Perform a clean build

./gradlew clean build -x test -x integrationTest

Test#

Set ICEBERG_JAR environment variable.

export ICEBERG_JAR=`pwd`/spark/v3.5/spark-runtime/build/libs/iceberg-spark-runtime-3.5_2.12-1.9.0-SNAPSHOT.jar

Launch Spark Shell:

$SPARK_HOME/bin/spark-shell \
    --driver-class-path $COMET_JAR:$ICEBERG_JAR \
    --conf spark.executor.extraClassPath=$COMET_JAR:$ICEBERG_JAR \
    --conf spark.sql.extensions=org.apache.iceberg.spark.extensions.IcebergSparkSessionExtensions \
    --conf spark.sql.catalog.spark_catalog=org.apache.iceberg.spark.SparkCatalog \
    --conf spark.sql.catalog.spark_catalog.type=hadoop \
    --conf spark.sql.catalog.spark_catalog.warehouse=/tmp/warehouse \
    --conf spark.plugins=org.apache.spark.CometPlugin \
    --conf spark.shuffle.manager=org.apache.spark.sql.comet.execution.shuffle.CometShuffleManager \
    --conf spark.sql.iceberg.parquet.reader-type=COMET \
    --conf spark.comet.explainFallback.enabled=true \
    --conf spark.memory.offHeap.enabled=true \
    --conf spark.memory.offHeap.size=2g \
    --conf spark.comet.use.lazyMaterialization=false \
    --conf spark.comet.schemaEvolution.enabled=true

Create an Iceberg table. Note that Comet will not accelerate this part.

scala> spark.sql(s"CREATE TABLE IF NOT EXISTS t1 (c0 INT, c1 STRING) USING iceberg")
scala> spark.sql(s"INSERT INTO t1 VALUES ${(0 until 10000).map(i => (i, i)).mkString(",")}")

Comet should now be able to accelerate reading the table:

scala> spark.sql(s"SELECT * from t1").show()

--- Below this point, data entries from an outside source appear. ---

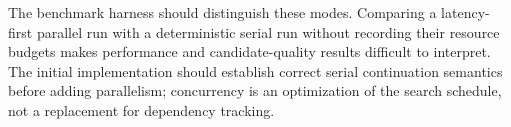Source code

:The benchmark harness should distinguish these modes. Comparing a latency-first parallel run with a deterministic serial run without recording their resource budgets makes performance and candidate-quality results difficult to interpret. The initial implementation should establish correct serial continuation semantics before adding parallelism; concurrency is an optimization of the search schedule, not a replacement for dependency tracking.
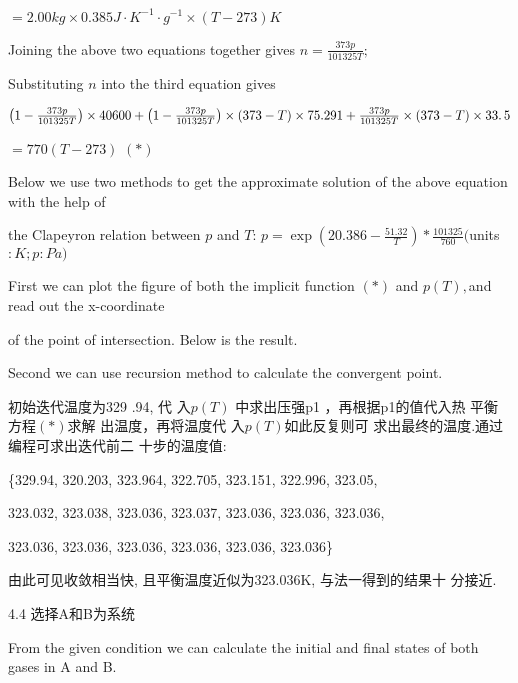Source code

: \documentclass{article}
\begin{document}
$=2.00\unit{kg}\times 0.385\unit{J}\cdot \unit{K}^{-1}\cdot \unit{g}%
^{-1}\times \left( T-273\right) \unit{K}$

Joining the above two equations together gives $n=\frac{373p}{101325T};$

Substituting $n$ into the third equation gives

$\left( 1-\frac{373p}{101325T}\right) \times 40600+\left( 1-\frac{373p}{%
101325T}\right) \times \left( 373-T\right) \times 75.291+\frac{373p}{101325T}%
\times \left( 373-T\right) \times \allowbreak 33.\,\allowbreak 5$

$=770\left( T-273\right) $ $\left( \ast \right) $

Below we use two methods to get the approximate solution of the above
equation with the help of

the Clapeyron relation between $p$ and $T$: $p=\exp \left( 20.386-\frac{51.32%
}{T}\right) \ast \frac{101325}{760}($units$:\unit{K};p:\unit{Pa})$

First we can plot the figure of both the implicit function $\left( \ast
\right) $ and $p\left( T\right) ,$and read out the x-coordinate \ \qquad\ \ 

of the point of intersection. Below is the result.


Second we can use recursion method to calculate the convergent point.

初始迭代温度为329 .94, 代%
入$p\left( T\right) $ 中求出压强p1%
，再根据p1的值代入热%
平衡方程$\left( \ast \right) $求解%
出温度，再将温度代%
入$p\left( T\right) $如此反复则可%
求出最终的温度.通过%
编程可求出迭代前二%
十步的温度值:

\{329.94, 320.203, 323.964, 322.705, 323.151, 322.996, 323.05,

323.032, 323.038, 323.036, 323.037, 323.036, 323.036, 323.036,

323.036, 323.036, 323.036, 323.036, 323.036, 323.036\}

由此可见收敛相当快,%
且平衡温度近似为323.036K,%
与法一得到的结果十%
分接近.

4.4 选择A和B为系统

From the given condition we can calculate the initial and final states of
both gases in A and B.
\end{document}
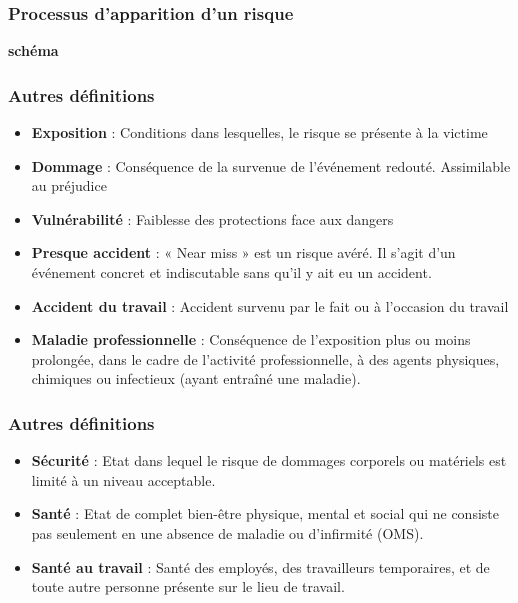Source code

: \documentclass{beamer}
\begin{document}
\begin{frame}
\frametitle{Processus d’apparition d’un risque}

\textbf{schéma}
\end{frame}


\begin{frame}
\frametitle{Autres définitions}
\begin{itemize}
\item \textbf{Exposition} : Conditions dans lesquelles, le risque se présente à la victime

\item \textbf{Dommage} : Conséquence de la survenue de l’événement redouté. Assimilable au préjudice

\item \textbf{Vulnérabilité} : Faiblesse des protections face aux dangers

\item \textbf{Presque accident} : « Near miss » est un risque avéré. Il s’agit d’un événement concret et indiscutable sans qu’il y ait eu un accident.

\item \textbf{Accident du travail} : Accident survenu par le fait ou à l’occasion du travail

\item \textbf{Maladie professionnelle} : Conséquence de l’exposition plus ou moins prolongée, dans le cadre de l’activité professionnelle, à des agents physiques, chimiques ou infectieux (ayant entraîné une maladie).
\end{itemize}
\end{frame}

\begin{frame}
\frametitle{Autres définitions}
\begin{itemize}
\item \textbf{Sécurité} : Etat dans lequel le risque de dommages corporels ou matériels est limité à un niveau acceptable.

\item \textbf{Santé} : Etat de complet bien-être physique, mental et social qui ne consiste pas seulement en une absence de maladie ou d’infirmité (OMS).

\item \textbf{Santé au travail} : Santé des employés, des travailleurs temporaires, et de toute autre personne présente sur le lieu de travail.
\end{itemize}
\end{frame}
\end{document}
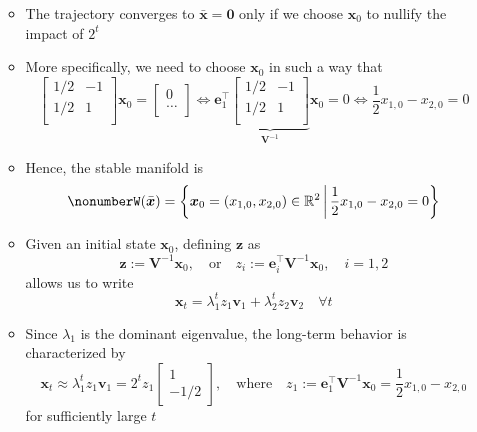 \documentclass[12pt,a4paper]{article}
\begin{document}
\begin{itemize}
\begin{itemize}
\begin{equation}
      \end{equation}
    \item
      The trajectory converges to $\bar{\bm{x}}=\bm{0}$
      only if we choose $\bm{x}_{0}$
      to nullify the impact of $2^{t}$
    \item More specifically, we need to choose $\bm{x}_{0}$
      in such a way that
      \begin{equation}\nonumber%
      \begin{bmatrix}
        1/2 & -1 \\
        1/2 & 1 \\
      \end{bmatrix}
      \bm{x}_{0}
      = 
      \begin{bmatrix}
        0 \\
        \ldots \\
      \end{bmatrix}
      \iff
      \bm{e}_{1}^{\top}
      \underbrace{\begin{bmatrix}
        1/2 & -1 \\
        1/2 & 1 \\
      \end{bmatrix}}_{\bm{V}^{-1}}
      \bm{x}_{0} = 0
      \iff
      \frac{1}{2}x_{1,0} - x_{2,0} = 0
      \end{equation}
    \item Hence, the stable manifold is
      \begin{equation}\nonumber%
        W(\bar{\bm{x}}) = \left\{\bm{x}_{0}=(x_{1,0},x_{2,0})\in \R^{2}\,\bigg|\, \frac{1}{2}x_{1,0} - x_{2,0} = 0\right\}
      \end{equation}
    \item Given an initial state $\bm{x}_{0}$,
      defining $\bm{z}$ as
      \begin{equation}\nonumber%
        \bm{z} := \bm{V}^{-1}\bm{x}_{0},
        \quad\text{or}\quad
        z_{i} := \bm{e}_{i}^{\top}\bm{V}^{-1}\bm{x}_{0},
        \quad i = 1, 2
      \end{equation}
      allows us to write
    \begin{equation}\nonumber%
      \bm{x}_{t}
      =
      \lambda_{1}^{t}z_{1}\bm{v}_{1}
      +
      \lambda_{2}^{t}z_{2}\bm{v}_{2}
      \quad \forall t
    \end{equation}
    \item Since $\lambda_{1}$ is the dominant eigenvalue,
      the long-term behavior is characterized by
    \begin{equation}\nonumber%
      \bm{x}_{t}
      \approx
      \lambda_{1}^{t}z_{1}\bm{v}_{1}
      =
      2^{t}z_{1}
      \begin{bmatrix}
        1 \\ -1/2
      \end{bmatrix},
      \quad\text{where}\quad
      z_{1}:=\bm{e}_{1}^{\top}\bm{V}^{-1}\bm{x}_{0}
      = \frac{1}{2}x_{1,0} - x_{2,0}
    \end{equation}
    for sufficiently large $t$
  \end{itemize}


\end{itemize}
\end{document}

This should produce the following output:

scala> spark.sql(s"SELECT * from t1").show()
+---+---+
| c0| c1|
+---+---+
|  0|  0|
|  1|  1|
|  2|  2|
|  3|  3|
|  4|  4|
|  5|  5|
|  6|  6|
|  7|  7|
|  8|  8|
|  9|  9|
| 10| 10|
| 11| 11|
| 12| 12|
| 13| 13|
| 14| 14|
| 15| 15|
| 16| 16|
| 17| 17|
| 18| 18|
| 19| 19|
+---+---+
only showing top 20 rows

Confirm that the query was accelerated by Comet:

scala> spark.sql(s"SELECT * from t1").explain()
== Physical Plan ==
*(1) CometColumnarToRow
+- CometBatchScan spark_catalog.default.t1[c0#26, c1#27] spark_catalog.default.t1 (branch=null) [filters=, groupedBy=] RuntimeFilters: []

Known issues#

  • Spark Runtime Filtering isn’t working

    • You can bypass the issue by either setting spark.sql.adaptive.enabled=false or spark.comet.exec.broadcastExchange.enabled=false

Native Reader#

Comet’s fully-native Iceberg integration does not require modifying Iceberg source code. Instead, Comet relies on reflection to extract FileScanTasks from Iceberg, which are then serialized to Comet’s native execution engine (see PR #2528).

The example below uses Spark’s package downloader to retrieve Comet 0.12.0 and Iceberg 1.8.1, but Comet has been tested with Iceberg 1.5, 1.7, 1.8, and 1.10. The key configuration to enable fully-native Iceberg is spark.comet.scan.icebergNative.enabled=true. This configuration should not be used with the hybrid Iceberg configuration spark.sql.iceberg.parquet.reader-type=COMET from above.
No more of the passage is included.